Donnerstag, 6. Oktober 2011

Gedenken an Auschwitz

Aber kein Mensch mehr als der Wagen vorbeischnellt am Rande nordwestlicher Stürme, pechschwarz, bis der Fahrtwind atmet und der Dunst brodelnder Schornsteine sich ergießt in den Himmel, regenschwer, als ob der Erdball atme im Trane kilometerweiter Gewitterwolken.
          Kurz nachdem hältst du mir deine Hand entgegen. Offen, vor brodelndem Groß, bis deine Laute sich aufblähen und vergehen, so schnell wie sie kamen, abseits nun regenschwerer Häuserwände.
          Ich sehe dich zum ersten Mal. Während wir Baumalleen passieren, eine lange Gerade in der Peripherie, erwachst du, bildest dich als optisches Destillat des Gesagten, Gelesenen. Ich sehe Mast, Bug, Rehling. Wärst du ein Schiff, würdest du mit einem Bauch der Geschichte havariert sein. Dein Mast der Stadt wäre nicht – wie Baudrillard sagt –der Glockenturm, so laut er tönt und vereint. Es wäre das unfassbar Sprachlose, die Sprachlosigkeit, weil du warst und immer noch, wenn auch nur physisch, existierst. Ein Mast, der jegliche Werte nivelliert, an die nicht nur ich zu glauben pflege.

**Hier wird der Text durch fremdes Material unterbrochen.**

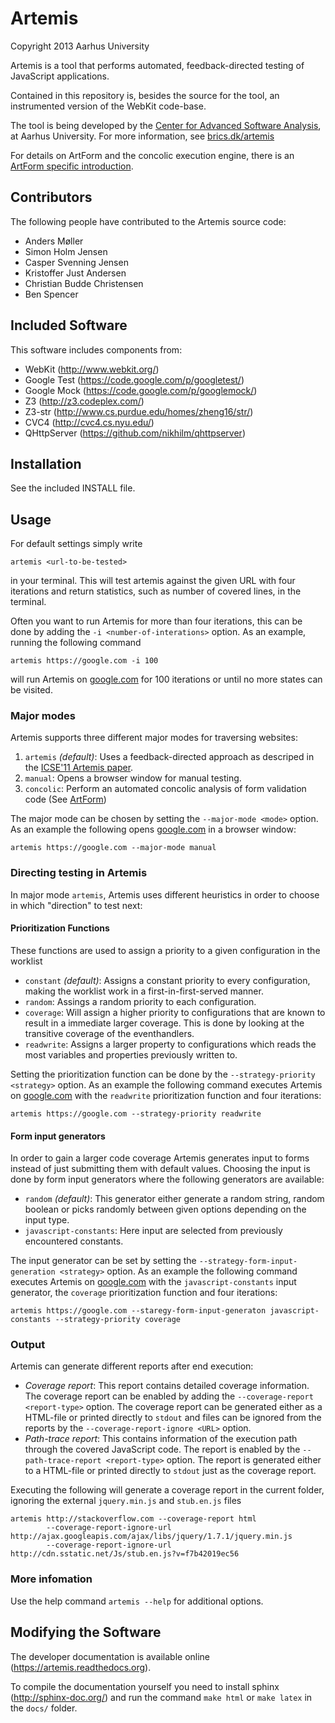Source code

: Artemis
=======

Copyright 2013 Aarhus University

Artemis is a tool that performs automated, feedback-directed testing
of JavaScript applications.

Contained in this repository is, besides the source for the tool, an
instrumented version of the WebKit code-base.

The tool is being developed by the [Center for Advanced Software Analysis](http://cs.au.dk/CASA/), at Aarhus University. For more information, see [brics.dk/artemis](http://brics.dk/artemis/)

For details on ArtForm and the concolic execution engine, there is an [ArtForm specific introduction](ArtForm.md).

Contributors
------------

The following people have contributed to the Artemis source code:

* Anders Møller
* Simon Holm Jensen
* Casper Svenning Jensen
* Kristoffer Just Andersen
* Christian Budde Christensen
* Ben Spencer

Included Software
-----------------

This software includes components from:

* WebKit (http://www.webkit.org/)
* Google Test (https://code.google.com/p/googletest/)
* Google Mock (https://code.google.com/p/googlemock/)
* Z3 (http://z3.codeplex.com/)
* Z3-str (http://www.cs.purdue.edu/homes/zheng16/str/)
* CVC4 (http://cvc4.cs.nyu.edu/)
* QHttpServer (https://github.com/nikhilm/qhttpserver)

Installation 
------------

See the included INSTALL file.

Usage
-----

For default settings simply write 

    artemis <url-to-be-tested>

in your terminal. This will test artemis against the given URL with four iterations and return statistics, such as number of covered lines,  in the terminal. 

Often you want to run Artemis for more than four iterations, this can be done by adding the `-i <number-of-interations>` option. 
As an example, running the following command

    artemis https://google.com -i 100 

will run Artemis on [google.com](http://google.com) for 100 iterations or until no more states can be visited. 

### Major modes
Artemis supports three different major modes for traversing websites: 

1. `artemis` *(default)*: Uses a feedback-directed approach as descriped in the [ICSE'11 Artemis paper](http://cs.au.dk/~amoeller/papers/artemis/paper.pdf).
2. `manual`: Opens a browser window for manual testing.  
3. `concolic`: Perform an automated concolic analysis of form validation code (See [ArtForm](ArtForm.md))

The major mode can be chosen by setting the `--major-mode <mode>` option. As an example the following opens [google.com](https://google.com) in a browser window:

    artemis https://google.com --major-mode manual 

### Directing testing in Artemis
In major mode `artemis`, Artemis uses different heuristics in order to choose in which "direction" to test next: 
 
#### Prioritization Functions

These functions are used to assign a priority to a given configuration in the worklist

 * `constant` *(default)*: Assigns a constant priority to every configuration, making the worklist work in a first-in-first-served manner. 
 * `random`: Assings a random priority to each configuration.
 * `coverage`: Will assign a higher priority to configurations that are known to result in a immediate larger coverage. This is done by looking at the transitive coverage of the eventhandlers. 
 * `readwrite`: Assigns a larger property to configurations which reads the most variables and properties previously written to.   

Setting the prioritization function can be done by the `--strategy-priority <strategy>` option. As an example the following command executes Artemis on [google.com](https://google.com) with the `readwrite` prioritization function and four iterations: 

    artemis https://google.com --strategy-priority readwrite



#### Form input generators

In order to gain a larger code coverage Artemis generates input to forms instead of just submitting them with default values. Choosing the input is done by form input generators where the following generators are available:  

 * `random` *(default)*: This generator either generate a random string, random boolean or picks randomly between given options depending on the input type.  
 * `javascript-constants`: Here input are selected from previously encountered constants. 

The input generator can be set by setting the `--strategy-form-input-generation <strategy>` option. As an example the following command executes Artemis on [google.com](https://google.com) with the `javascript-constants` input generator, the `coverage` prioritization function and four iterations: 

    artemis https://google.com --staregy-form-input-generaton javascript-constants --strategy-priority coverage 

### Output

Artemis can generate different reports after end execution:

* *Coverage report*: This report contains detailed coverage information. The coverage report can be enabled by adding the `--coverage-report <report-type>` option. The coverage report can be generated either as a HTML-file or printed directly to `stdout` and files can be ignored from the reports by the `--coverage-report-ignore <URL>` option. 
* *Path-trace report*: This contains information of the execution path through the covered JavaScript code. The report is enabled by the `--path-trace-report <report-type>` option. The report is generated either to a HTML-file or printed directly to `stdout` just as the coverage report.  

Executing the following will generate a coverage report in the current folder, ignoring the external `jquery.min.js` and `stub.en.js` files

    artemis http://stackoverflow.com --coverage-report html 
            --coverage-report-ignore-url http://ajax.googleapis.com/ajax/libs/jquery/1.7.1/jquery.min.js  
            --coverage-report-ignore-url http://cdn.sstatic.net/Js/stub.en.js?v=f7b42019ec56 

### More infomation

Use the help command `artemis --help` for additional options.

Modifying the Software
----------------------

The developer documentation is available online (https://artemis.readthedocs.org).

To compile the documentation yourself you need to install sphinx (http://sphinx-doc.org/) and run the command ``make html`` or ``make latex`` in the ``docs/`` folder.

          Ich betrete dich also, deinen Bug, spüre Festland unter meinen Füßen. Größe und Ausmaße – du gleichst einer Kleinstadt, die den Boden für sich beschlagnahmt, gleichwohl der Opfer, über die du hinwegsahst und die meiner Füße Ketten sind.
          Ich sehe dich, ein Zaunland bist du. Sie stärken deine Präsens, lassen sie wachsen, deine Machtfülle, schlängeln sich durch das Gelände und ziehen das Korsett der Despotie unaufhörlich enger. Dein Bug, ein meterhoher Wachturm, beginnt mit dem Wind zu gleiten, lebten wir hier, wären wir immun gegen Wind und Sturm, weil wir ausharrten, innerlich ertrinken würden, ihr Despoten als der Transporter kam und ihr entschiedet.
          Von oben betrachtet stehst du still. Regungslos, erfroren. Du bist kein Teil von dem Ort, in dem du weilst. Bäume und Wälder anonymisieren dich, gleichwohl der Nacht, die dich verschluckt im schwarzen Mantel. Teilnahmslos bist du als wärst du satt vom sein, unbeirrt von der Autokolonne außerhalb deiner, ein Akkordeons zäher Fluss, das ein Trauerspiel intoniert.
          An der Reling grollt der lichterleichte Himmel. Wenn ich wollte, könnte ich dich verlassen, denn wir sind nicht auf hoher See, keine Windböe kreist um meine Wangen. Doch damit ich weiß, dass du warst, muss ich sehen, dass du bist. Gleisen, Kasernen, Warnschilder, Dunkelkammern. Deine Fratze aus Habseligkeiten und Devotionalien, Schweigen, Missgunst und Neid. Zweifelnd an menschlichem Tun, an dem wohlgeformten Ritus der Zeit, während ich an H. Arendt denke.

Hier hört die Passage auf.